REQUIRED WORK
Your copy should hold the lines below from the first through the one that contains "certains ensembles d'PII.", each retyped exactly, and no pictures.

STORED DATA
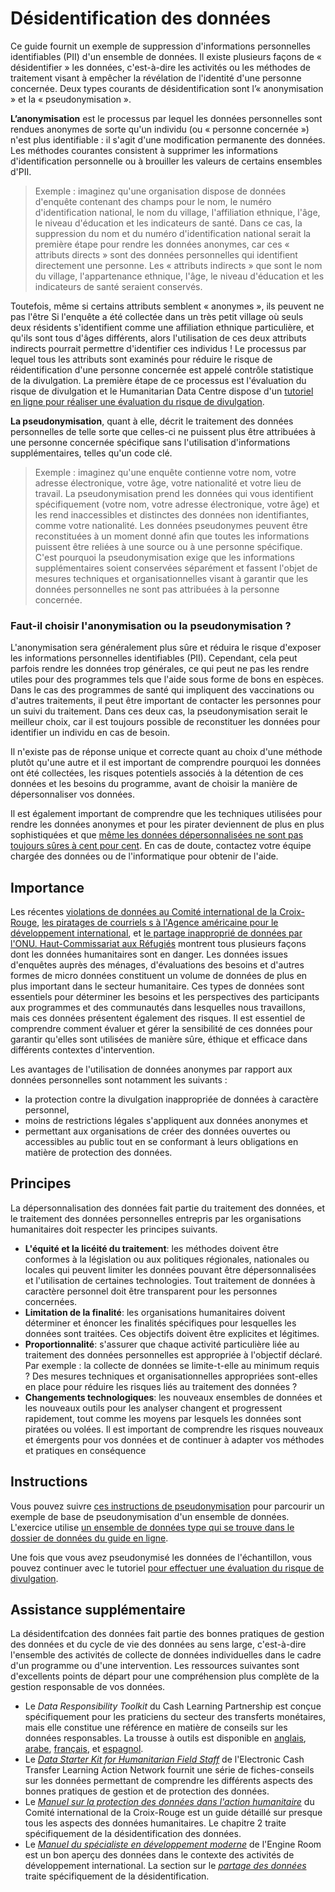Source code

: # Désidentification des données
Ce guide fournit un exemple de suppression d'informations personnelles identifiables (PII) d'un ensemble de données. Il existe plusieurs façons de « désidentifier » les données, c'est-à-dire les activités ou les méthodes de traitement visant à empêcher la révélation de l'identité d'une personne concernée. Deux types courants de désidentification sont l’« anonymisation » et la « pseudonymisation ».

**L’anonymisation** est le processus par lequel les données personnelles sont rendues anonymes de sorte qu'un individu (ou « personne concernée ») n'est plus identifiable : il s'agit d'une modification permanente des données. Les méthodes courantes consistent à supprimer les informations d'identification personnelle ou à brouiller les valeurs de certains ensembles d'PII.

> Exemple : imaginez qu'une organisation dispose de données d'enquête contenant des champs pour le nom, le numéro d'identification national, le nom du village, l'affiliation ethnique, l'âge, le niveau d'éducation et les indicateurs de santé. Dans ce cas, la suppression du nom et du numéro d'identification national serait la première étape pour rendre les données anonymes, car ces « attributs directs » sont des données personnelles qui identifient directement une personne. Les « attributs indirects » que sont le nom du village, l'appartenance ethnique, l'âge, le niveau d'éducation et les indicateurs de santé seraient conservés.

Toutefois, même si certains attributs semblent « anonymes », ils peuvent ne pas l'être Si l'enquête a été collectée dans un très petit village où seuls deux résidents s'identifient comme une affiliation ethnique particulière, et qu'ils sont tous d'âges différents, alors l'utilisation de ces deux attributs indirects pourrait permettre d'identifier ces individus ! Le processus par lequel tous les attributs sont examinés pour réduire le risque de réidentification d'une personne concernée est appelé contrôle statistique de la divulgation. La première étape de ce processus est l'évaluation du risque de divulgation et le Humanitarian Data Centre dispose d'un [tutoriel en ligne pour réaliser une évaluation du risque de divulgation](https://centre.humdata.org/learning-path/disclosure-risk-assessment-overview/).

**La pseudonymisation**, quant à elle, décrit le traitement des données personnelles de telle sorte que celles-ci ne puissent plus être attribuées à une personne concernée spécifique sans l'utilisation d'informations supplémentaires, telles qu'un code clé.

> Exemple : imaginez qu'une enquête contienne votre nom, votre adresse électronique, votre âge, votre nationalité et votre lieu de travail. La pseudonymisation prend les données qui vous identifient spécifiquement (votre nom, votre adresse électronique, votre âge) et les rend inaccessibles et distinctes des données non identifiantes, comme votre nationalité. Les données pseudonymes peuvent être reconstituées à un moment donné afin que toutes les informations puissent être reliées à une source ou à une personne spécifique. C'est pourquoi la pseudonymisation exige que les informations supplémentaires soient conservées séparément et fassent l'objet de mesures techniques et organisationnelles visant à garantir que les données personnelles ne sont pas attribuées à la personne concernée.

### Faut-il choisir l'anonymisation ou la pseudonymisation ?
L'anonymisation sera généralement plus sûre et réduira le risque d'exposer les informations personnelles identifiables (PII). Cependant, cela peut parfois rendre les données trop générales, ce qui peut ne pas les rendre utiles pour des programmes tels que l'aide sous forme de bons en espèces. Dans le cas des programmes de santé qui impliquent des vaccinations ou d'autres traitements, il peut être important de contacter les personnes pour un suivi du traitement. Dans ces deux cas, la pseudonymisation serait le meilleur choix, car il est toujours possible de reconstituer les données pour identifier un individu en cas de besoin.

Il n'existe pas de réponse unique et correcte quant au choix d'une méthode plutôt qu'une autre et il est important de comprendre pourquoi les données ont été collectées, les risques potentiels associés à la détention de ces données et les besoins du programme, avant de choisir la manière de dépersonnaliser vos données.

Il est également important de comprendre que les techniques utilisées pour rendre les données anonymes et pour les pirater deviennent de plus en plus sophistiquées et que [même les données dépersonnalisées ne sont pas toujours sûres à cent pour cent](https://reliefweb.int/report/world/mosaic-effect-revelation-risks-combining-humanitarian-and-social-protection-data). En cas de doute, contactez votre équipe chargée des données ou de l'informatique pour obtenir de l'aide.

## Importance
Les récentes [violations de données au Comité international de la Croix-Rouge](https://www.icrc.org/en/document/cyber-attack-icrc-what-we-know), [les piratages de courriels s à l'Agence américaine pour le développement international](https://www.devex.com/news/usaid-hack-is-wakeup-call-for-aid-industry-on-cybersecurity-100028), et [le partage inapproprié de données par l'ONU. Haut-Commissariat aux Réfugiés](https://www.hrw.org/news/2021/06/15/un-shared-rohingya-data-without-informed-consent#) montrent tous plusieurs façons dont les données humanitaires sont en danger. Les données issues d'enquêtes auprès des ménages, d'évaluations des besoins et d'autres formes de micro données constituent un volume de données de plus en plus important dans le secteur humanitaire. Ces types de données sont essentiels pour déterminer les besoins et les perspectives des participants aux programmes et des communautés dans lesquelles nous travaillons, mais ces données présentent également des risques. Il est essentiel de comprendre comment évaluer et gérer la sensibilité de ces données pour garantir qu'elles sont utilisées de manière sûre, éthique et efficace dans différents contextes d'intervention.

Les avantages de l'utilisation de données anonymes par rapport aux données personnelles sont notamment les suivants :
 - la protection contre la divulgation inappropriée de données à caractère personnel,
 - moins de restrictions légales s'appliquent aux données anonymes et
 - permettant aux organisations de créer des données ouvertes ou accessibles au public tout en se conformant à leurs obligations en matière de protection des données.

## Principes
La dépersonnalisation des données fait partie du traitement des données, et le traitement des données personnelles entrepris par les organisations humanitaires doit respecter les principes suivants.
- **L'équité et la licéité du traitement**: les méthodes doivent être conformes à la législation ou aux politiques régionales, nationales ou locales qui peuvent limiter les données pouvant être dépersonnalisées et l'utilisation de certaines technologies. Tout traitement de données à caractère personnel doit être transparent pour les personnes concernées.
- **Limitation de la finalité**: les organisations humanitaires doivent déterminer et énoncer les finalités spécifiques pour lesquelles les données sont traitées. Ces objectifs doivent être explicites et légitimes.
- **Proportionnalité**: s'assurer que chaque activité particulière liée au traitement des données personnelles est appropriée à l'objectif déclaré. Par exemple : la collecte de données se limite-t-elle au minimum requis ? Des mesures techniques et organisationnelles appropriées sont-elles en place pour réduire les risques liés au traitement des données ?
- **Changements technologiques**: les nouveaux ensembles de données et les nouveaux outils pour les analyser changent et progressent rapidement, tout comme les moyens par lesquels les données sont piratées ou volées. Il est important de comprendre les risques nouveaux et émergents pour vos données et de continuer à adapter vos méthodes et pratiques en conséquence

## Instructions
Vous pouvez suivre [ces instructions de pseudonymisation](Pseudonymization-instructions.md) pour parcourir un exemple de base de pseudonymisation d'un ensemble de données. L'exercice utilise [un ensemble de données type qui se trouve dans le dossier de données du guide en ligne](data/Pseudonymization_example.csv).

Une fois que vous avez pseudonymisé les données de l'échantillon, vous pouvez continuer avec le tutoriel [pour effectuer une évaluation du risque de divulgation](https://centre.humdata.org/learning-path/disclosure-risk-assessment-overview/).

## Assistance supplémentaire
La désidentifcation des données fait partie des bonnes pratiques de gestion des données et du cycle de vie des données au sens large, c'est-à-dire l'ensemble des activités de collecte de données individuelles dans le cadre d'un programme ou d'une intervention. Les ressources suivantes sont d'excellents points de départ pour une compréhension plus complète de la gestion responsable de vos données.
- Le *Data Responsibility Toolkit* du Cash Learning Partnership est conçue spécifiquement pour les praticiens du secteur des transferts monétaires, mais elle constitue une référence en matière de conseils sur les données responsables. La trousse à outils est disponible en [anglais](https://www.calpnetwork.org/wp-content/uploads/2021/03/Data-Responsibility-Toolkit_A-guide-for-Cash-and-Voucher-Practitioners.pdf), [arabe](https://www.calpnetwork.org/ar/publication/data-responsibility-toolkit-a-guide-for-cva-practitioners/), [français](https://www.calpnetwork.org/fr/publication/data-responsibility-toolkit-a-guide-for-cva-practitioners/), et [espagnol](https://www.calpnetwork.org/es/publication/data-responsibility-toolkit-a-guide-for-cva-practitioners/).
- Le [*Data Starter Kit for Humanitarian Field Staff*](https://www.calpnetwork.org/wp-content/uploads/2020/06/DataStarterKitforFieldStaffELAN.pdf) de l'Electronic Cash Transfer Learning Action Network fournit une série de fiches-conseils sur les données permettant de comprendre les différents aspects des bonnes pratiques de gestion et de protection des données.
- Le [*Manuel sur la protection des données dans l'action humanitaire*](https://www.icrc.org/en/data-protection-humanitarian-action-handbook) du Comité international de la Croix-Rouge est un guide détaillé sur presque tous les aspects des données humanitaires. Le chapitre 2 traite spécifiquement de la désidentification des données.
- Le [*Manuel du spécialiste en développement moderne*](https://the-engine-room.github.io/responsible-data-handbook/) de l'Engine Room est un bon aperçu des données dans le contexte des activités de développement international. La section sur le [*partage des données*](https://the-engine-room.github.io/responsible-data-handbook/chapters/chapter-02c-sharing-data.html) traite spécifiquement de la désidentification.
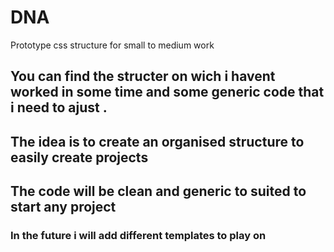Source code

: # DNA
Prototype css structure for small to medium work
## You can find the structer on wich i havent worked in some time and some generic code that i need to ajust . 



## The idea is to create an organised structure to easily create projects 
## The code will be clean and generic to suited to start any project

### In the future i will add different templates to play on 


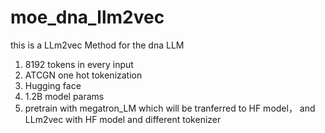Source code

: # moe_dna_llm2vec
this is a LLm2vec Method for the dna LLM
1. 8192 tokens in every input
2. ATCGN one hot tokenization
3. Hugging face
4. 1.2B model params
5. pretrain with megatron_LM which will be tranferred to HF model， and LLm2vec with HF model and different tokenizer
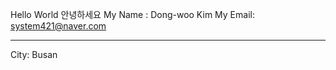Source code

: Hello World
안녕하세요
My Name : Dong-woo Kim
My Email: system421@naver.com
**********************************
City: Busan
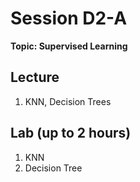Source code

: # Session D2-A

**Topic: Supervised Learning**

## Lecture
1. KNN, Decision Trees

## Lab (up to 2 hours)
1. KNN
2. Decision Tree
   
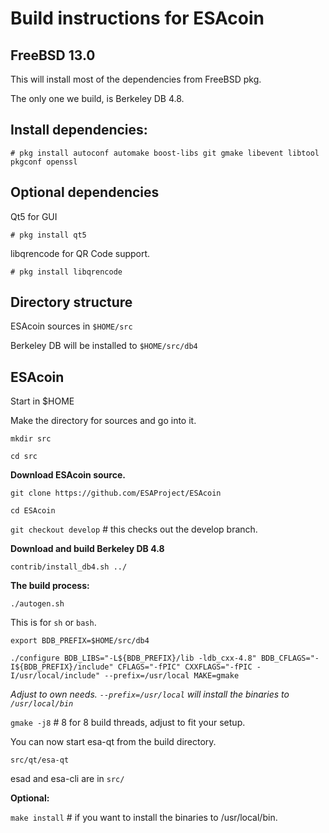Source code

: Build instructions for ESAcoin 
=================================
FreeBSD 13.0
---------------------------------
This will install most of the dependencies from FreeBSD pkg.

The only one we build, is Berkeley DB 4.8.


Install dependencies:
----------------------------
`# pkg install autoconf automake boost-libs git gmake libevent libtool pkgconf openssl
`

Optional dependencies
----------------------
Qt5 for GUI

`# pkg install qt5`

libqrencode for QR Code support.

`# pkg install libqrencode`


Directory structure
------------------
ESAcoin sources in `$HOME/src`

Berkeley DB will be installed to `$HOME/src/db4`


ESAcoin
------------------

Start in $HOME

Make the directory for sources and go into it.

`mkdir src`

`cd src`

__Download ESAcoin source.__

`git clone https://github.com/ESAProject/ESAcoin`

`cd ESAcoin`

`git checkout develop` # this checks out the develop branch.

__Download and build Berkeley DB 4.8__

`contrib/install_db4.sh ../`

__The build process:__

`./autogen.sh`

This is for `sh` or `bash`. 

`export BDB_PREFIX=$HOME/src/db4`

`./configure BDB_LIBS="-L${BDB_PREFIX}/lib -ldb_cxx-4.8" BDB_CFLAGS="-I${BDB_PREFIX}/include" CFLAGS="-fPIC" CXXFLAGS="-fPIC -I/usr/local/include" --prefix=/usr/local MAKE=gmake`

_Adjust to own needs. `--prefix=/usr/local` will install the binaries to `/usr/local/bin`_


`gmake -j8`  # 8 for 8 build threads, adjust to fit your setup.

You can now start esa-qt from the build directory.

`src/qt/esa-qt`

esad and esa-cli are in `src/`


__Optional:__

`make install`  # if you want to install the binaries to /usr/local/bin.





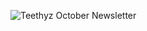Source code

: ![Teethyz October Newsletter](https://cdn.discordapp.com/attachments/1094801817881280592/1167549581748359218/teethyzoctober.png?ex=654e8848&is=653c1348&hm=5824e94779454e17697b8f8b0619653a3a32c7ff0697d6d63820d9cc0662b0af&)
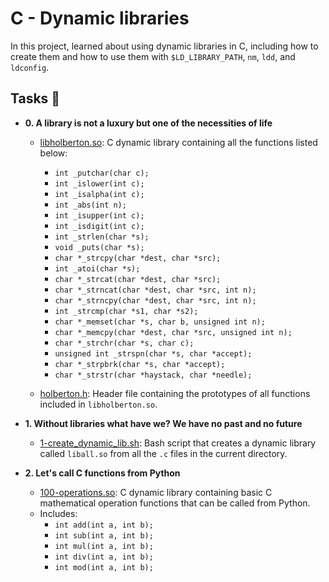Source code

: # C - Dynamic libraries

In this project, learned about using dynamic libraries in C, including how to create
them and how to use them with `$LD_LIBRARY_PATH`, `nm`, `ldd`, and `ldconfig`.

## Tasks :page_with_curl:

* **0. A library is not a luxury but one of the necessities of life**
  * [libholberton.so](./libholberton.so): C dynamic library containing all the functions
  listed below:
    * `int _putchar(char c);`
    * `int _islower(int c);`
    * `int _isalpha(int c);`
    * `int _abs(int n);`
    * `int _isupper(int c);`
    * `int _isdigit(int c);`
    * `int _strlen(char *s);`
    * `void _puts(char *s);`
    * `char *_strcpy(char *dest, char *src);`
    * `int _atoi(char *s);`
    * `char *_strcat(char *dest, char *src);`
    * `char *_strncat(char *dest, char *src, int n);`
    * `char *_strncpy(char *dest, char *src, int n);`
    * `int _strcmp(char *s1, char *s2);`
    * `char *_memset(char *s, char b, unsigned int n);`
    * `char *_memcpy(char *dest, char *src, unsigned int n);`
    * `char *_strchr(char *s, char c);`
    * `unsigned int _strspn(char *s, char *accept);`
    * `char *_strpbrk(char *s, char *accept);`
    * `char *_strstr(char *haystack, char *needle);`

  * [holberton.h](./holberton.h): Header file containing the prototypes of all functions
  included in `libholberton.so`.

* **1. Without libraries what have we? We have no past and no future**
  * [1-create_dynamic_lib.sh](./1-create_dynamic_lib.sh): Bash script that creates a
  dynamic library called `liball.so` from all the `.c` files in the current directory.

* **2. Let's call C functions from Python**
  * [100-operations.so](./100-operations.so): C dynamic library containing basic C
  mathematical operation functions that can be called from Python.
  * Includes:
    * `int add(int a, int b);`
    * `int sub(int a, int b);`
    * `int mul(int a, int b);`
    * `int div(int a, int b);`
    * `int mod(int a, int b);`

REPLY
Source code

: # Désidentification des données
Ce guide fournit un exemple de suppression d'informations personnelles identifiables (PII) d'un ensemble de données. Il existe plusieurs façons de « désidentifier » les données, c'est-à-dire les activités ou les méthodes de traitement visant à empêcher la révélation de l'identité d'une personne concernée. Deux types courants de désidentification sont l’« anonymisation » et la « pseudonymisation ».

**L’anonymisation** est le processus par lequel les données personnelles sont rendues anonymes de sorte qu'un individu (ou « personne concernée ») n'est plus identifiable : il s'agit d'une modification permanente des données. Les méthodes courantes consistent à supprimer les informations d'identification personnelle ou à brouiller les valeurs de certains ensembles d'PII.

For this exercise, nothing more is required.